Try it> Report how many lines below contain the word "módon". Give only the number.

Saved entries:
┄┄┄┄┄┄┄┄┄┄┄┄┄┄┄┄┄┄┄┄

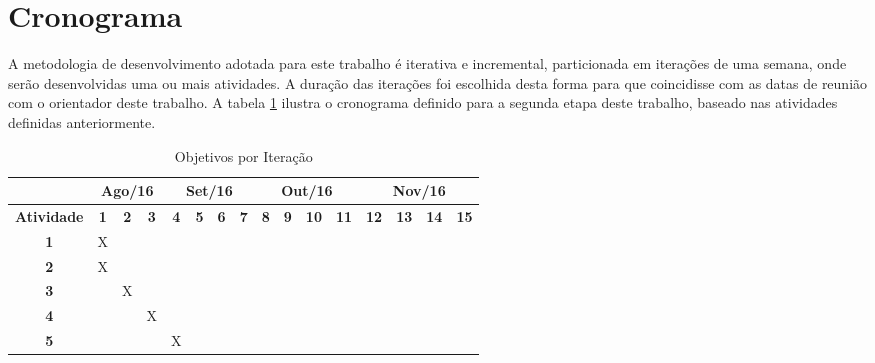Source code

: \section{\label{section:work-plan-schedule}Cronograma}
A metodologia de desenvolvimento adotada para este trabalho é iterativa e
incremental, particionada em iterações de uma semana, onde serão desenvolvidas
uma ou mais atividades. A duração das iterações foi escolhida desta forma para
que coincidisse com as datas de reunião com o orientador deste trabalho. A
tabela \ref{tab:work-plan} ilustra o cronograma definido para a segunda etapa
deste trabalho, baseado nas atividades definidas anteriormente.

\begin{table}[H]
\centering
\caption{Objetivos por Iteração}
\label{tab:work-plan}
\begin{tabular}{c|c|c|c|c|c|c|c|c|c|c|c|c|c|c|c|}
\cline{2-16}
{\bf}                                 & \multicolumn{3}{c|}{{\bf Ago/16}} & \multicolumn{4}{c|}{{\bf Set/16}}     & \multicolumn{4}{c|}{{\bf Out/16}}      & \multicolumn{4}{c|}{{\bf Nov/16}}     \\ \hline
\multicolumn{1}{|c|}{{\bf Atividade}} & {\bf 1} & {\bf 2} & {\bf 3}	      & {\bf 4} & {\bf 5} & {\bf 6} & {\bf 7} & {\bf 8} & {\bf 9} & {\bf 10} & \bf{11} & \bf{12} & \bf{13} & \bf{14} & \bf{15} \\ \hline
\multicolumn{1}{|c|}{{\bf 1}}         & X       &         &               &         &         &         &         &         &         &          &         &         &         &         &         \\ \hline
\multicolumn{1}{|c|}{{\bf 2}}         & X       &         &               &         &         &         &         &         &         &          &         &         &         &         &         \\ \hline
\multicolumn{1}{|c|}{{\bf 3}}         &         & X       &               &         &         &         &         &         &         &          &         &         &         &         &         \\ \hline
\multicolumn{1}{|c|}{{\bf 4}}         &         &         & X             &         &         &         &         &         &         &          &         &         &         &         &         \\ \hline
\multicolumn{1}{|c|}{{\bf 5}}         &         &         &               & X       &         &         &         &         &         &          &         &         &         &         &         \\ \hline

\end{tabular}
\end{table}
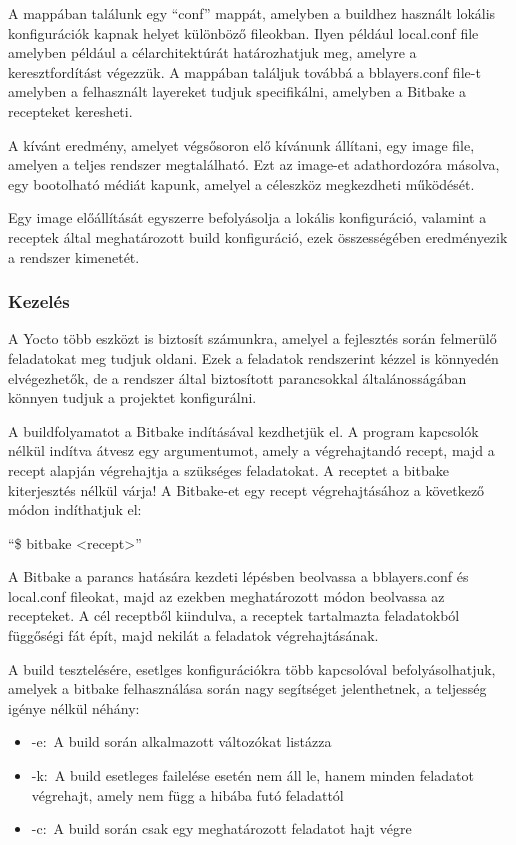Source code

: A mappában találunk egy ``conf'' mappát, amelyben a buildhez használt lokális
konfigurációk kapnak helyet különböző fileokban. Ilyen például local.conf file
amelyben például a célarchitektúrát határozhatjuk meg, amelyre a keresztfordítást
végezzük. A mappában találjuk továbbá a bblayers.conf file-t amelyben a
felhasznált layereket tudjuk specifikálni, amelyben a Bitbake a recepteket
keresheti. 

\medskip

A kívánt eredmény, amelyet végsősoron elő kívánunk állítani, egy image file,
amelyen a teljes rendszer megtalálható. Ezt az image-et adathordozóra másolva,
egy bootolható médiát kapunk, amelyel a céleszköz megkezdheti működését. 

Egy image előállítását egyszerre befolyásolja a lokális konfiguráció, valamint a
receptek által meghatározott build konfiguráció, ezek összességében eredményezik
a rendszer kimenetét. 

\subsubsection{Kezelés}

A Yocto több eszközt is biztosít számunkra, amelyel a fejlesztés során felmerülő
feladatokat meg tudjuk oldani. Ezek a feladatok rendszerint kézzel is könnyedén
elvégezhetők, de a rendszer által biztosított parancsokkal általánosságában
könnyen tudjuk a projektet konfigurálni.

\medskip

A buildfolyamatot a Bitbake indításával kezdhetjük el. A program kapcsolók nélkül
indítva átvesz egy argumentumot, amely a végrehajtandó recept, majd a recept
alapján végrehajtja a szükséges feladatokat. A receptet a bitbake kiterjesztés
nélkül várja! A Bitbake-et egy recept végrehajtásához a következő módon
indíthatjuk el:

``\$ bitbake <recept>''

A Bitbake a parancs hatására kezdeti lépésben beolvassa a bblayers.conf és
local.conf fileokat, majd az ezekben meghatározott módon beolvassa az
recepteket. A cél receptből kiindulva, a receptek tartalmazta feladatokból
függőségi fát épít, majd nekilát a feladatok végrehajtásának.

A build tesztelésére, esetlges konfigurációkra több kapcsolóval befolyásolhatjuk,
amelyek a bitbake felhasználása során nagy segítséget jelenthetnek, a teljesség
igénye nélkül néhány:

\begin{itemize}
\item{-e:~A build során alkalmazott változókat listázza}
\item{-k:~A build esetleges failelése esetén nem áll le, hanem minden feladatot
  végrehajt, amely nem függ a hibába futó feladattól}
\item{-c:~A build során csak egy meghatározott feladatot hajt végre}
\end{itemize}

┄┄┄┄┄┄┄┄┄┄┄┄┄┄┄┄┄┄┄┄

Problem solution> 2